Explain Codes LogoExplain Codes Logo

In SQL, how can you "group by" in ranges?

sql
group-by
bucketing
sql-queries
Anton ShumikhinbyAnton Shumikhin·Feb 24, 2025
TLDR

Perform range grouping using SQL CASE, creating data buckets:

SELECT CASE WHEN total_sale < 100 THEN '0 - 99' WHEN total_sale < 200 THEN '100 - 199' WHEN total_sale < 300 THEN '200 - 299' ELSE '300+' END AS sale_range, COUNT(*) AS order_count FROM orders GROUP BY sale_range;

This approach categorizes sales into defined ranges and counts the orders falling in these ranges.

Basics of Bucketing

Relying on a CASE statement in SQL permits the creation of defined bucket boundaries and aggregated data. This way, scores can be grouped by 10-interval ranges:

SELECT FLOOR(score/10)*10 AS score_range_start, COUNT(*) AS total_counts FROM results GROUP BY score_range_start ORDER BY score_range_start; -- Coffee time! All these scores have found their bucket home!

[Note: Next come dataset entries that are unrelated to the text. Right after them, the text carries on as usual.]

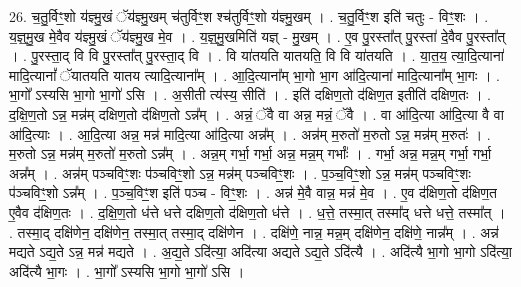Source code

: \documentclass[17pt]{extarticle}
\begin{document}
26. च॒तु॒र्विꣳ॒॒शो य॑ज्ञ्मु॒खं ॅय॑ज्ञ्मु॒खम् च॑तुर्विꣳ॒॒श श्च॑तुर्विꣳ॒॒शो य॑ज्ञ्मु॒खम् । . च॒तु॒र्विꣳ॒॒श इति॑ चतुः - विꣳ॒॒शः । . य॒ज्ञ्॒मु॒ख मे॒वैव य॑ज्ञ्मु॒खं ॅय॑ज्ञ्मु॒ख मे॒व । . य॒ज्ञ्॒मु॒खमिति॑ यज्ञ् - मु॒खम् । . ए॒व पु॒रस्ता᳚त् पु॒रस्ता॑ दे॒वैव पु॒रस्ता᳚त् । . पु॒रस्ता॒द् वि वि पु॒रस्ता᳚त् पु॒रस्ता॒द् वि । . वि या॑तयति यातयति॒ वि वि या॑तयति । . या॒त॒य॒ त्या॒दि॒त्याना॑ मादि॒त्यानां᳚ ॅयातयति यातय त्यादि॒त्याना᳚म् । . आ॒दि॒त्याना᳚म् भा॒गो भा॒ग आ॑दि॒त्याना॑ मादि॒त्याना᳚म् भा॒गः । . भा॒गो᳚ ऽस्यसि भा॒गो भा॒गो॑ ऽसि । . अ॒सीती त्य॑स्य॒ सीति॑ । . इति॑ दक्षिण॒तो द॑क्षिण॒त इतीति॑ दक्षिण॒तः । . द॒क्षि॒ण॒तो ऽन्न॒ मन्न॑म् दक्षिण॒तो द॑क्षिण॒तो ऽन्न᳚म् । . अन्नं॒ ॅवै वा अन्न॒ मन्नं॒ ॅवै । . वा आ॑दि॒त्या आ॑दि॒त्या वै वा आ॑दि॒त्याः । . आ॒दि॒त्या अन्न॒ मन्न॑ मादि॒त्या आ॑दि॒त्या अन्न᳚म् । . अन्न॑म् म॒रुतो॑ म॒रुतो ऽन्न॒ मन्न॑म् म॒रुतः॑ । . म॒रुतो ऽन्न॒ मन्न॑म् म॒रुतो॑ म॒रुतो ऽन्न᳚म् । . अन्न॒म् गर्भा॒ गर्भा॒ अन्न॒ मन्न॒म् गर्भाः᳚ । . गर्भा॒ अन्न॒ मन्न॒म् गर्भा॒ गर्भा॒ अन्न᳚म् । . अन्न॑म् पञ्चविꣳ॒॒शः प॑ञ्चविꣳ॒॒शो ऽन्न॒ मन्न॑म् पञ्चविꣳ॒॒शः । . प॒ञ्च॒विꣳ॒॒शो ऽन्न॒ मन्न॑म् पञ्चविꣳ॒॒शः प॑ञ्चविꣳ॒॒शो ऽन्न᳚म् । . प॒ञ्च॒विꣳ॒॒श इति॑ पञ्च - विꣳ॒॒शः । . अन्न॑ मे॒वै वान्न॒ मन्न॑ मे॒व । . ए॒व द॑क्षिण॒तो द॑क्षिण॒त ए॒वैव द॑क्षिण॒तः । . द॒क्षि॒ण॒तो ध॑त्ते धत्ते दक्षिण॒तो द॑क्षिण॒तो ध॑त्ते । . ध॒त्ते॒ तस्मा॒त् तस्मा᳚द् धत्ते धत्ते॒ तस्मा᳚त् । . तस्मा॒द् दक्षि॑णेन॒ दक्षि॑णेन॒ तस्मा॒त् तस्मा॒द् दक्षि॑णेन । . दक्षि॑णे॒ नान्न॒ मन्न॒म् दक्षि॑णेन॒ दक्षि॑णे॒ नान्न᳚म् । . अन्न॑ मद्यते ऽद्य॒ते ऽन्न॒ मन्न॑ मद्यते । . अ॒द्य॒ते ऽदि॑त्या॒ अदि॑त्या अद्यते ऽद्य॒ते ऽदि॑त्यै । . अदि॑त्यै भा॒गो भा॒गो ऽदि॑त्या॒ अदि॑त्यै भा॒गः । . भा॒गो᳚ ऽस्यसि भा॒गो भा॒गो॑ ऽसि । \newline
\end{document}
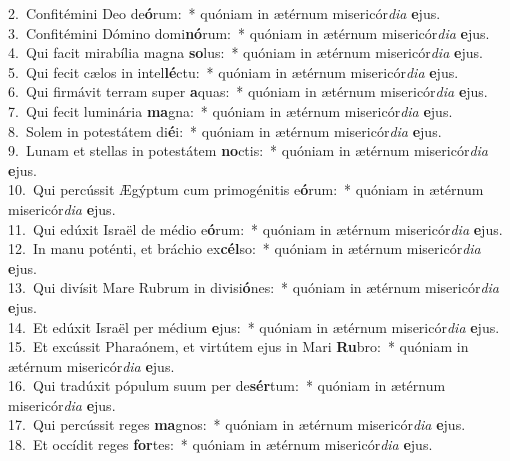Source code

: {2.~}Confitémini Deo de\textbf{ó}rum:~* quóniam in ætérnum misericór\textit{di}\textit{a} \textbf{e}jus.\\
{3.~}Confitémini Dómino domi\textbf{nó}rum:~* quóniam in ætérnum misericór\textit{di}\textit{a} \textbf{e}jus.\\
{4.~}Qui facit mirabília magna \textbf{so}lus:~* quóniam in ætérnum misericór\textit{di}\textit{a} \textbf{e}jus.\\
{5.~}Qui fecit cælos in intel\textbf{lé}ctu:~* quóniam in ætérnum misericór\textit{di}\textit{a} \textbf{e}jus.\\
{6.~}Qui firmávit terram super \textbf{a}quas:~* quóniam in ætérnum misericór\textit{di}\textit{a} \textbf{e}jus.\\
{7.~}Qui fecit luminária \textbf{ma}gna:~* quóniam in ætérnum misericór\textit{di}\textit{a} \textbf{e}jus.\\
{8.~}Solem in potestátem di\textbf{é}i:~* quóniam in ætérnum misericór\textit{di}\textit{a} \textbf{e}jus.\\
{9.~}Lunam et stellas in potestátem \textbf{no}ctis:~* quóniam in ætérnum misericór\textit{di}\textit{a} \textbf{e}jus.\\
{10.~}Qui percússit Ægýptum cum primogénitis e\textbf{ó}rum:~* quóniam in ætérnum misericór\textit{di}\textit{a} \textbf{e}jus.\\
{11.~}Qui edúxit Israël de médio e\textbf{ó}rum:~* quóniam in ætérnum misericór\textit{di}\textit{a} \textbf{e}jus.\\
{12.~}In manu poténti, et bráchio ex\textbf{cél}so:~* quóniam in ætérnum misericór\textit{di}\textit{a} \textbf{e}jus.\\
{13.~}Qui divísit Mare Rubrum in divisi\textbf{ó}nes:~* quóniam in ætérnum misericór\textit{di}\textit{a} \textbf{e}jus.\\
{14.~}Et edúxit Israël per médium \textbf{e}jus:~* quóniam in ætérnum misericór\textit{di}\textit{a} \textbf{e}jus.\\
{15.~}Et excússit Pharaónem, et virtútem ejus in Mari \textbf{Ru}bro:~* quóniam in ætérnum misericór\textit{di}\textit{a} \textbf{e}jus.\\
{16.~}Qui tradúxit pópulum suum per de\textbf{sér}tum:~* quóniam in ætérnum misericór\textit{di}\textit{a} \textbf{e}jus.\\
{17.~}Qui percússit reges \textbf{ma}gnos:~* quóniam in ætérnum misericór\textit{di}\textit{a} \textbf{e}jus.\\
{18.~}Et occídit reges \textbf{for}tes:~* quóniam in ætérnum misericór\textit{di}\textit{a} \textbf{e}jus.\\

Molding Ranges to Your Needs

Real-world data is often diverse, requiring dynamic range groupings. With the CASE statement, handle the varying ranges and custom intervals efficiently:

SELECT CASE WHEN age < 20 THEN 'Under 20' WHEN age BETWEEN 20 AND 29 THEN '20s' WHEN age BETWEEN 30 AND 39 THEN '30s' WHEN age BETWEEN 40 AND 49 THEN '40s' WHEN age >= 50 THEN '50+' END AS age_group, COUNT(*) AS count FROM users GROUP BY age_group; -- Finally, age is not just a number anymore. It's a group!

Up Your Game with Advanced Groupings

For more complex scenarios, subqueries or Common Table Expressions (CTEs) can preprocess your data for efficient grouping. Imagine the power of defining your groupings before the actual count:

WITH ScoreRanges AS ( SELECT id, CASE WHEN score < 50 THEN 'Failing' WHEN score < 70 THEN 'Passing' WHEN score >= 70 THEN 'Above Average' END AS ScoreGroup FROM StudentScores ) SELECT ScoreGroup, COUNT(id) AS NumberOfStudents FROM ScoreRanges GROUP BY ScoreGroup; -- CTEs be like: "A little prep won't hurt. Ready, Set, Group!"

Dealing with Dynamic Grouping

While static ranges are handy, sometimes you need dynamic bucketing. For instance, using NTILE distributes data into equal-sized buckets—a real lifesaver for percentile or quantile analyses:

SELECT NTILE(4) OVER (ORDER BY value) AS quartile, COUNT(*) AS count FROM measurements GROUP BY quartile; -- SQL-QA: "How many buckets you need, boss?" You: "Just NTILE it!"

Winning Over Outliers

Outliers, our uninvited guests! When dealing with outliers or skewed data, don't rely on static ranges. Group using a statistical measure, like standard deviations:

SELECT CASE WHEN value < (AVG(value) - STDDEV(value)) THEN 'Below Average' WHEN value BETWEEN (AVG(value) - STDDEV(value)) AND (AVG(value) + STDDEV(value)) THEN 'Average' ELSE 'Above Average' END AS ValueRange, COUNT(*) AS Frequency FROM data_points GROUP BY ValueRange; -- Outliers walking in... SQL: "Hold my query, watch this!"